Early care is particularly important, since calves and replacement heifers account for 15% to 20% of milk production costs, which ranks third right after feed and labor costs, Quaassdorff reported in “Critical Calf Care,” hosted by Cornell Cooperative Extension.
“We have to measure what we want to manage. But fortunately, there are a lot of factors in our control, and these are things we can keep accurate records on, apply economics to, and make decisions that are best for our calves and businesses,” said Quaassdorff.
Record keeping, as well as later reviewing those records, allows farmers to use data to make economic decisions. Keep records for:
- Food and water intake, including the date feeding of milk is changed
- Growth, including birth weight and weaning weight to calculate growth
- Death and necropsy
“Most importantly . . . you don’t need to reinvent the wheel and come up with these record keeping systems on your own. There are lots of software options available for you, or you can utilize some sort of Excel or paper version, or just pull from the internet and utilize the resources there,” said Alycia Drwencke, a dairy management specialist with Cornell.
Economics play a large part in calf care, as illness has an impact on future performance. For instance, bovine respiratory disease, with pneumonia being the most common, typically occurs in the first 30 days.
“Calves that experienced pneumonia or bovine respiratory disease before 70 days weighed 12.7 pounds less than healthy calves at 90 days,” Quaassdorff said. “These calves are also 2.8 times more likely to be culled before first calving, and 1.5 times more likely to be culled before 150 days in milk.
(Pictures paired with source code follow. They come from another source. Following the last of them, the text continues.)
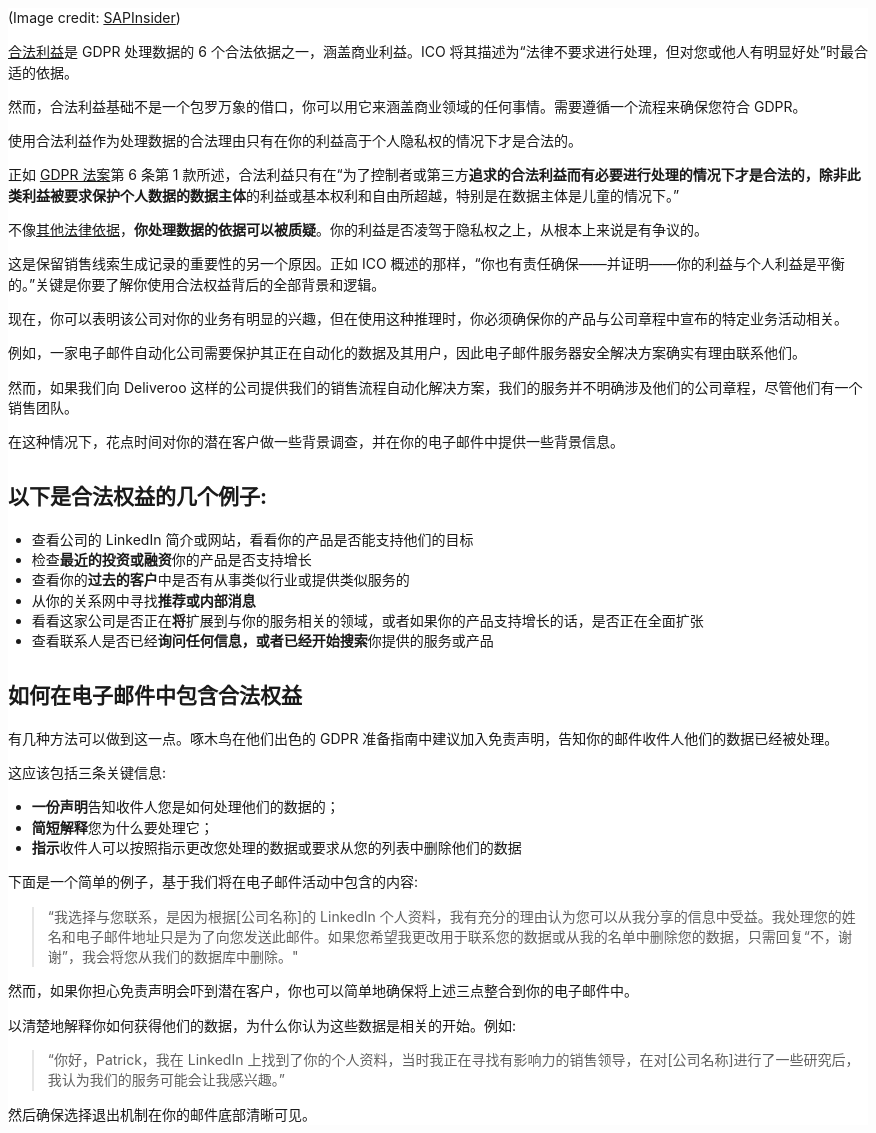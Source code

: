 (Image credit: [SAPInsider](https://sapinsider.wispubs.com/Assets/Articles/2017/August/SPI-Meeting-Modern-Data-Protection-Requirements))

[合法利益](https://ico.org.uk/for-organisations/guide-to-the-general-data-protection-regulation-gdpr/legitimate-interests/what-is-the-legitimate-interests-basis/)是 GDPR 处理数据的 6 个合法依据之一，涵盖商业利益。ICO 将其描述为“法律不要求进行处理，但对您或他人有明显好处”时最合适的依据。

然而，合法利益基础不是一个包罗万象的借口，你可以用它来涵盖商业领域的任何事情。需要遵循一个流程来确保您符合 GDPR。

使用合法利益作为处理数据的合法理由只有在你的利益高于个人隐私权的情况下才是合法的。

正如 [GDPR 法案](https://eur-lex.europa.eu/legal-content/EN/TXT/PDF/?uri=CELEX:32016R0679&from=EN)第 6 条第 1 款所述，合法利益只有在“为了控制者或第三方**追求的合法利益而有必要进行处理的情况下才是合法的，除非此类利益被要求保护个人数据的数据主体**的利益或基本权利和自由所超越，特别是在数据主体是儿童的情况下。”

不像[其他法律依据](https://ico.org.uk/for-organisations/guide-to-the-general-data-protection-regulation-gdpr/lawful-basis-for-processing/)，**你处理数据的依据可以被质疑**。你的利益是否凌驾于隐私权之上，从根本上来说是有争议的。

这是保留销售线索生成记录的重要性的另一个原因。正如 ICO 概述的那样，“你也有责任确保——并证明——你的利益与个人利益是平衡的。”关键是你要了解你使用合法权益背后的全部背景和逻辑。

现在，你可以表明该公司对你的业务有明显的兴趣，但在使用这种推理时，你必须确保你的产品与公司章程中宣布的特定业务活动相关。

例如，一家电子邮件自动化公司需要保护其正在自动化的数据及其用户，因此电子邮件服务器安全解决方案确实有理由联系他们。

然而，如果我们向 Deliveroo 这样的公司提供我们的销售流程自动化解决方案，我们的服务并不明确涉及他们的公司章程，尽管他们有一个销售团队。

在这种情况下，花点时间对你的潜在客户做一些背景调查，并在你的电子邮件中提供一些背景信息。

## 以下是合法权益的几个例子:

*   查看公司的 LinkedIn 简介或网站，看看你的产品是否能支持他们的目标
*   检查**最近的投资或融资**你的产品是否支持增长
*   查看你的**过去的客户**中是否有从事类似行业或提供类似服务的
*   从你的关系网中寻找**推荐或内部消息**
*   看看这家公司是否正在**将**扩展到与你的服务相关的领域，或者如果你的产品支持增长的话，是否正在全面扩张
*   查看联系人是否已经**询问任何信息，或者已经开始搜索**你提供的服务或产品

## 如何在电子邮件中包含合法权益

有几种方法可以做到这一点。啄木鸟在他们出色的 GDPR 准备指南中建议加入免责声明，告知你的邮件收件人他们的数据已经被处理。

这应该包括三条关键信息:

*   **一份声明**告知收件人您是如何处理他们的数据的；
*   **简短解释**您为什么要处理它；
*   **指示**收件人可以按照指示更改您处理的数据或要求从您的列表中删除他们的数据

下面是一个简单的例子，基于我们将在电子邮件活动中包含的内容:

> “我选择与您联系，是因为根据[公司名称]的 LinkedIn 个人资料，我有充分的理由认为您可以从我分享的信息中受益。我处理您的姓名和电子邮件地址只是为了向您发送此邮件。如果您希望我更改用于联系您的数据或从我的名单中删除您的数据，只需回复“不，谢谢”，我会将您从我们的数据库中删除。"

然而，如果你担心免责声明会吓到潜在客户，你也可以简单地确保将上述三点整合到你的电子邮件中。

以清楚地解释你如何获得他们的数据，为什么你认为这些数据是相关的开始。例如:

> “你好，Patrick，我在 LinkedIn 上找到了你的个人资料，当时我正在寻找有影响力的销售领导，在对[公司名称]进行了一些研究后，我认为我们的服务可能会让我感兴趣。”

然后确保选择退出机制在你的邮件底部清晰可见。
When they were in the milking string, calves that had experienced a pneumonia event made 649 pounds less milk during that first lactation.”
In addition, scouring calves treated with antibiotics gave 1,086 pounds less during their first lactation than those not treated.
“This can have a huge impact both on your calves’ health and your bottom line,” Quaassdorff said.
Overall, records can be a helpful management decision tool and also help give a clearer picture of what occurs on your farm.
“In addition, you can combine growth and health records with financial records to determine profitability and the economic efficiency of your calf program,” Quaassdorff said.